Una fiesta de locos
Si yo fuera el psiquiatra de Pedro Sánchez, le tumbaría en el diván y le obligaría a repasar los momentos estelares del pasado 12 de octubre. En primer lugar, los abucheos. Hubo muchos. Más que nunca. En tres momentos distintos. Hasta la prensa más de su cuerda se vio obligada a reseñar esa circunstancia en sus portadas del día siguiente. El hecho patológico no estuvo en los gritos. Increpar a un político desnortado en un desfile (o a un futbolista indolente en un campo de fútbol) suele ser un desahogo saludable. Lo insano fue el comentario con que el abucheado se sacudió el polvo de la solapa cuando le preguntaron cómo le había sentado la pitada. «No podía ser menos que González o Zapatero», respondió.

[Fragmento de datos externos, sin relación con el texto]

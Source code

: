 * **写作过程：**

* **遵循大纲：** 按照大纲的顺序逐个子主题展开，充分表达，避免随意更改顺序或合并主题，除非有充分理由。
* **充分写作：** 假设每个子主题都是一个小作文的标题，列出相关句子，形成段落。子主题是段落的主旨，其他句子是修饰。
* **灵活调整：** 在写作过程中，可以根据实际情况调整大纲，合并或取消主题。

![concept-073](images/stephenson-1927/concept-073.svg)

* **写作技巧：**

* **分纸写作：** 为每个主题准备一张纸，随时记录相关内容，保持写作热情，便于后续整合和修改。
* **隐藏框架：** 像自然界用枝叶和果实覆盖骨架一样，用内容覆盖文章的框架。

La respuesta incluye una falsedad y un delirio. A González nunca le pitaron en un desfile militar y Zapatero fue quien apretó el botón de centrifugado durante el debate nacional en el seno de su partido. Hubiera sido ilógico que las personas que acuden voluntariamente a un acto de homenaje a los símbolos de la unidad de España (la bandera, el rey, las fuerzas armadas) aplaudieran a rabiar a un presidente que acababa de decir que la nación era un concepto discutido y discutible y que le había dado carta blanca al parlamento catalán para que estructurara a su antojo la vinculación de Cataluña con España.
Aquellos reproches a Zapatero no fueron un timbre de honor en su carrera política. Pero Sánchez, al equipararlos con los suyos, cree que sí. De ahí lo del delirio. Solo la enajenación mental de alguien gravemente afectado por el mal de altura puede convertir en motivo de orgullo unos gritos que a cualquier otra persona en sus cabales le hubieran producido bochorno. Ese mecanismo subliminal de alteración de la realidad que convierte en bueno lo que no lo es demuestra que el presidente no sabe lo que dice. Solo le faltó susurrarle a Carmen Calvo al oído: ladran, luego cabalgamos. A su juicio, los únicos que van en dirección equivocada son sus detractores.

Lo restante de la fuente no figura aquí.